PROBLEM TO WORK ON |
Return, in their exact form, the lines that lie between the start of the data below and the line containing "- [「7.2 刷盘策略」](http://svip.iocoder.cn/RocketMQ/Interview/#)", with both ends included.

=-=-=

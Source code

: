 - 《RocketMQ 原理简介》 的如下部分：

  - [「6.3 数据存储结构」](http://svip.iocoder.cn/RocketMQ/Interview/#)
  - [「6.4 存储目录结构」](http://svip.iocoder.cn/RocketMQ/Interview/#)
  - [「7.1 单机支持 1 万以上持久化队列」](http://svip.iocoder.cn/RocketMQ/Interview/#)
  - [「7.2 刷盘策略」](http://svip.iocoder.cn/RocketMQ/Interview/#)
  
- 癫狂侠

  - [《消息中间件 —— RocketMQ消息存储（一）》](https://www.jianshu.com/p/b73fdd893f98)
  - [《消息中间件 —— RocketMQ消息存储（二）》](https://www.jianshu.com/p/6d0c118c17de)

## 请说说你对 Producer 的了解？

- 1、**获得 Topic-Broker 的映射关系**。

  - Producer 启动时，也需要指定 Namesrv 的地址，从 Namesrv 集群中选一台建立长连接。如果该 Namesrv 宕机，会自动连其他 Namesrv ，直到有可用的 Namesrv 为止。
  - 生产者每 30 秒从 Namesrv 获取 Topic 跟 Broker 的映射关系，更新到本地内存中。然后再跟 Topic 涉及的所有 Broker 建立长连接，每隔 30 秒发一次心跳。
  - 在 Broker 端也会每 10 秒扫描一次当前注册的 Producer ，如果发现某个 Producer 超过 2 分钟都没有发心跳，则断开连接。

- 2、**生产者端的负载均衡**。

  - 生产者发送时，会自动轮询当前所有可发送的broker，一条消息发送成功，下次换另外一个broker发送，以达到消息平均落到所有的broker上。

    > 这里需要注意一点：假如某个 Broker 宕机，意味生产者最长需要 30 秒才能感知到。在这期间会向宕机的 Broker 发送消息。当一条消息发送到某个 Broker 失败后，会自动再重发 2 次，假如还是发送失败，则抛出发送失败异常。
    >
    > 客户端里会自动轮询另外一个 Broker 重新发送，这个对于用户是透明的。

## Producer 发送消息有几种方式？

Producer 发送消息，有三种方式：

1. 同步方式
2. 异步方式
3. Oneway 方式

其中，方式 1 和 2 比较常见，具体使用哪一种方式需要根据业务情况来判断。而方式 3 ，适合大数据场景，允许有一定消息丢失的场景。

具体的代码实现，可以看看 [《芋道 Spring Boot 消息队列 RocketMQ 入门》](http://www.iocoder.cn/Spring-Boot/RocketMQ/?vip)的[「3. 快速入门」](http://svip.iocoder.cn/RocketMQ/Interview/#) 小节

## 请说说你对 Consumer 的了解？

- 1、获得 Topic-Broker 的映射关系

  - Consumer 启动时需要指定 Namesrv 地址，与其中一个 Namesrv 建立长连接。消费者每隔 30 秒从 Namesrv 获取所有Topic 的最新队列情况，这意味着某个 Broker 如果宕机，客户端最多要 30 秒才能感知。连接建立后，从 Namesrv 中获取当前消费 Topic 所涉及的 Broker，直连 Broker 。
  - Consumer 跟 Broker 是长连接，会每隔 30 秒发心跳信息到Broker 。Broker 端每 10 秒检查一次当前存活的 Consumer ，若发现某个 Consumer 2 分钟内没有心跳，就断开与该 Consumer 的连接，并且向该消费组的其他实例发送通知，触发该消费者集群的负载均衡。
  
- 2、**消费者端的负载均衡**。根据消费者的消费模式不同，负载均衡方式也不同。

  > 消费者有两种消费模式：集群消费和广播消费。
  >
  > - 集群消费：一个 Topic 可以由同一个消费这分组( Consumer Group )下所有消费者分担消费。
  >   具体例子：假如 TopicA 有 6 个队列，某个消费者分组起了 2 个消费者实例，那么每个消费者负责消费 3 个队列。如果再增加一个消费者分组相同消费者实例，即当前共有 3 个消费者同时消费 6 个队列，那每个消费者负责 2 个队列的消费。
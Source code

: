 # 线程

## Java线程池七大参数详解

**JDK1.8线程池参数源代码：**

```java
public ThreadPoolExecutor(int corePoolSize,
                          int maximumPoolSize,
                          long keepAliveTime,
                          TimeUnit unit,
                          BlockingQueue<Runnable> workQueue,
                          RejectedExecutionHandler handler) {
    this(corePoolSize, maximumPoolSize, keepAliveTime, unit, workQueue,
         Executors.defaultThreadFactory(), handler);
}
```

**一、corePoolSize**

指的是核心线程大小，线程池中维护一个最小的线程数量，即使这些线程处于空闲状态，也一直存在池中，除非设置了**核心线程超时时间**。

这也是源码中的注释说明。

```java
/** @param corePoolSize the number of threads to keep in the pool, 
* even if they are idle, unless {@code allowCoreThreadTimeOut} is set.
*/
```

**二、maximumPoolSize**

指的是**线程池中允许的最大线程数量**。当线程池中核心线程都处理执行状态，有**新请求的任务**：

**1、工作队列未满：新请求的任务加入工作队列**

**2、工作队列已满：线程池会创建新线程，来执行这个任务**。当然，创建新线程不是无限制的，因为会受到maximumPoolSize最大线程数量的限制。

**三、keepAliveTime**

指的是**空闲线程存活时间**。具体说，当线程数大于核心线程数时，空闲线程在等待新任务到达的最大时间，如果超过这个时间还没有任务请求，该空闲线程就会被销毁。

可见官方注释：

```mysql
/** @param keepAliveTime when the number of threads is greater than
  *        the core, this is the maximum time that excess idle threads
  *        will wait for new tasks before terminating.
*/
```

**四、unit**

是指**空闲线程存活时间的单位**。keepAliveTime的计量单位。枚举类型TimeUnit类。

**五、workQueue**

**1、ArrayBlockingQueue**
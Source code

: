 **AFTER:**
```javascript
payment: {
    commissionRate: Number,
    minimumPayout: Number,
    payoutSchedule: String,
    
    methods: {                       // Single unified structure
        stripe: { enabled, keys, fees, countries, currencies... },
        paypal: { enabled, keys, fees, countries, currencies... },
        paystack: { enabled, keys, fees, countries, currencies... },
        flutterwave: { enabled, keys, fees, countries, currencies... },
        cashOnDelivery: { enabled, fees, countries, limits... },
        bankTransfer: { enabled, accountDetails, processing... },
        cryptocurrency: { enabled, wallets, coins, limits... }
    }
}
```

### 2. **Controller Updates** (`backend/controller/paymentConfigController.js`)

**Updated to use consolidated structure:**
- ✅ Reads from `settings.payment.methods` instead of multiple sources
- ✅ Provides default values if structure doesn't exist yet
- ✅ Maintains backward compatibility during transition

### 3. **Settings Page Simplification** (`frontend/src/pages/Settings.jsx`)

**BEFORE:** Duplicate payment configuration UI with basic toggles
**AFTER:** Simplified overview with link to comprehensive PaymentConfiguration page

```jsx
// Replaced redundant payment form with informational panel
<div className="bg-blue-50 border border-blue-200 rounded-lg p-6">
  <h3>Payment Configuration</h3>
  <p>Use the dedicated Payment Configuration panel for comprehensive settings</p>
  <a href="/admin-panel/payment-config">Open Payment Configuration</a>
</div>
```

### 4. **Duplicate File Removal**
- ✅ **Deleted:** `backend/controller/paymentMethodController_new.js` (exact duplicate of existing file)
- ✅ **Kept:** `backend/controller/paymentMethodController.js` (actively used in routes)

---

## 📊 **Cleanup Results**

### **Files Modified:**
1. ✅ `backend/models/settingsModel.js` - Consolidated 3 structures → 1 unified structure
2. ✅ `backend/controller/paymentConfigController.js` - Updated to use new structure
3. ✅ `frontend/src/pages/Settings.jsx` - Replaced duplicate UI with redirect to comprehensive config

=-=-=

EXPECTED OUTPUT |
Source code

: - 《RocketMQ 原理简介》 的如下部分：

  - [「6.3 数据存储结构」](http://svip.iocoder.cn/RocketMQ/Interview/#)
  - [「6.4 存储目录结构」](http://svip.iocoder.cn/RocketMQ/Interview/#)
  - [「7.1 单机支持 1 万以上持久化队列」](http://svip.iocoder.cn/RocketMQ/Interview/#)
  - [「7.2 刷盘策略」](http://svip.iocoder.cn/RocketMQ/Interview/#)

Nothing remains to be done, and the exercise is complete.